Saved data entries:
□ □ □ □

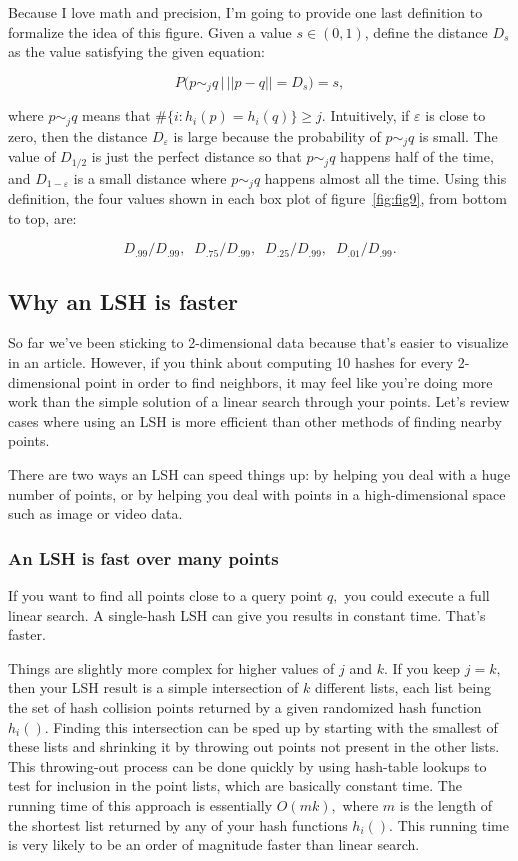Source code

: \documentclass[20pt,]{extarticle}
\begin{document}
Because I love math and precision, I'm going to provide one last
definition to formalize the idea of this figure. Given a value
\(s \in (0, 1)\), define the distance \(D_s\) as the value satisfying
the given equation:

\[ P\big(p \sim_j q \, \big| \, ||p-q|| = D_s\big) = s, \]

where \(p\sim_j q\) means that \(\#\{i : h_i(p) = h_i(q)\} \ge j.\)
Intuitively, if \(\varepsilon\) is close to zero, then the distance
\(D_\varepsilon\) is large because the probability of \(p\sim_j q\) is
small. The value of \(D_{1/2}\) is just the perfect distance so that
\(p \sim_j q\) happens half of the time, and \(D_{1-\varepsilon}\) is a
small distance where \(p \sim_j q\) happens almost all the time. Using
this definition, the four values shown in each box plot of
figure~\ref{fig:fig9}, from bottom to top, are:

\[D_{.99} / D_{.99} ,\;\;
D_{.75} / D_{.99}   ,\;\;
D_{.25} / D_{.99}   ,\;\;
D_{.01} / D_{.99}.\]

\subsection{Why an LSH is faster}\label{why-an-lsh-is-faster}

So far we've been sticking to 2-dimensional data because that's easier
to visualize in an article. However, if you think about computing 10
hashes for every 2-dimensional point in order to find neighbors, it may
feel like you're doing more work than the simple solution of a linear
search through your points. Let's review cases where using an LSH is
more efficient than other methods of finding nearby points.

There are two ways an LSH can speed things up: by helping you deal with
a huge number of points, or by helping you deal with points in a
high-dimensional space such as image or video data.

\subsubsection{An LSH is fast over many
points}\label{an-lsh-is-fast-over-many-points}

If you want to find all points close to a query point \(q,\) you could
execute a full linear search. A single-hash LSH can give you results in
constant time. That's faster.

Things are slightly more complex for higher values of \(j\) and \(k.\)
If you keep \(j=k,\) then your LSH result is a simple intersection of
\(k\) different lists, each list being the set of hash collision points
returned by a given randomized hash function \(h_i().\) Finding this
intersection can be sped up by starting with the smallest of these lists
and shrinking it by throwing out points not present in the other lists.
This throwing-out process can be done quickly by using hash-table
lookups to test for inclusion in the point lists, which are basically
constant time. The running time of this approach is essentially
\(O(mk),\) where \(m\) is the length of the shortest list returned by
any of your hash functions \(h_i().\) This running time is very likely
to be an order of magnitude faster than linear search.
\end{document}
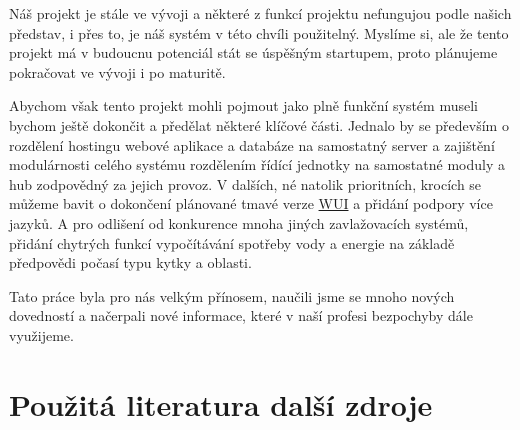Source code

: \documentclass[12pt,a4paper]{article}
\begin{document}
Náš projekt je stále ve vývoji a některé z funkcí projektu nefungujou podle našich představ, i přes to, je náš systém v této chvíli použitelný. Myslíme si, ale že tento projekt má v budoucnu potenciál stát se úspěšným startupem, proto plánujeme pokračovat ve vývoji i po maturitě. 

Abychom však tento projekt mohli pojmout jako plně funkční systém museli bychom ještě dokončit a předělat některé klíčové části. Jednalo by se především o rozdělení hostingu webové aplikace a databáze na samostatný server a zajištění modulárnosti celého systému rozdělením řídící jednotky na samostatné moduly a hub zodpovědný za jejich provoz. V dalších, né natolik prioritních, krocích se můžeme bavit o dokončení plánované tmavé verze \underline{\ac{WUI}} a přidání podpory více jazyků. A pro odlišení od konkurence mnoha jiných zavlažovacích systémů, přidání chytrých funkcí vypočítávání spotřeby vody a energie na základě předpovědi počasí typu kytky a oblasti. 

Tato práce byla pro nás velkým přínosem, naučili jsme se mnoho nových dovedností a načerpali nové informace, které v naší profesi bezpochyby dále využijeme.

\clearpage

\section{Použitá literatura další zdroje }
\end{document}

□ □ □ □

◆ TASK DESCRIPTION ◆
When you reproduce the entries above, keep every word exactly and leave out each picture.

◆ OUTPUT FOR THIS EXERCISE ◆
Source code

: \documentclass[20pt,]{extarticle}
\begin{document}
Because I love math and precision, I'm going to provide one last
definition to formalize the idea of this figure. Given a value
\(s \in (0, 1)\), define the distance \(D_s\) as the value satisfying
the given equation:

\[ P\big(p \sim_j q \, \big| \, ||p-q|| = D_s\big) = s, \]

where \(p\sim_j q\) means that \(\#\{i : h_i(p) = h_i(q)\} \ge j.\)
Intuitively, if \(\varepsilon\) is close to zero, then the distance
\(D_\varepsilon\) is large because the probability of \(p\sim_j q\) is
small. The value of \(D_{1/2}\) is just the perfect distance so that
\(p \sim_j q\) happens half of the time, and \(D_{1-\varepsilon}\) is a
small distance where \(p \sim_j q\) happens almost all the time. Using
this definition, the four values shown in each box plot of
figure~\ref{fig:fig9}, from bottom to top, are:

\[D_{.99} / D_{.99} ,\;\;
D_{.75} / D_{.99}   ,\;\;
D_{.25} / D_{.99}   ,\;\;
D_{.01} / D_{.99}.\]

\subsection{Why an LSH is faster}\label{why-an-lsh-is-faster}

So far we've been sticking to 2-dimensional data because that's easier
to visualize in an article. However, if you think about computing 10
hashes for every 2-dimensional point in order to find neighbors, it may
feel like you're doing more work than the simple solution of a linear
search through your points. Let's review cases where using an LSH is
more efficient than other methods of finding nearby points.

There are two ways an LSH can speed things up: by helping you deal with
a huge number of points, or by helping you deal with points in a
high-dimensional space such as image or video data.

\subsubsection{An LSH is fast over many
points}\label{an-lsh-is-fast-over-many-points}

If you want to find all points close to a query point \(q,\) you could
execute a full linear search. A single-hash LSH can give you results in
constant time. That's faster.

Things are slightly more complex for higher values of \(j\) and \(k.\)
If you keep \(j=k,\) then your LSH result is a simple intersection of
\(k\) different lists, each list being the set of hash collision points
returned by a given randomized hash function \(h_i().\) Finding this
intersection can be sped up by starting with the smallest of these lists
and shrinking it by throwing out points not present in the other lists.
This throwing-out process can be done quickly by using hash-table
lookups to test for inclusion in the point lists, which are basically
constant time. The running time of this approach is essentially
\(O(mk),\) where \(m\) is the length of the shortest list returned by
any of your hash functions \(h_i().\) This running time is very likely
to be an order of magnitude faster than linear search.
\end{document}
Source code

: \documentclass[12pt,a4paper]{article}
\begin{document}
Náš projekt je stále ve vývoji a některé z funkcí projektu nefungujou podle našich představ, i přes to, je náš systém v této chvíli použitelný. Myslíme si, ale že tento projekt má v budoucnu potenciál stát se úspěšným startupem, proto plánujeme pokračovat ve vývoji i po maturitě. 

Abychom však tento projekt mohli pojmout jako plně funkční systém museli bychom ještě dokončit a předělat některé klíčové části. Jednalo by se především o rozdělení hostingu webové aplikace a databáze na samostatný server a zajištění modulárnosti celého systému rozdělením řídící jednotky na samostatné moduly a hub zodpovědný za jejich provoz. V dalších, né natolik prioritních, krocích se můžeme bavit o dokončení plánované tmavé verze \underline{\ac{WUI}} a přidání podpory více jazyků. A pro odlišení od konkurence mnoha jiných zavlažovacích systémů, přidání chytrých funkcí vypočítávání spotřeby vody a energie na základě předpovědi počasí typu kytky a oblasti. 

Tato práce byla pro nás velkým přínosem, naučili jsme se mnoho nových dovedností a načerpali nové informace, které v naší profesi bezpochyby dále využijeme.

\clearpage

\section{Použitá literatura další zdroje }
\end{document}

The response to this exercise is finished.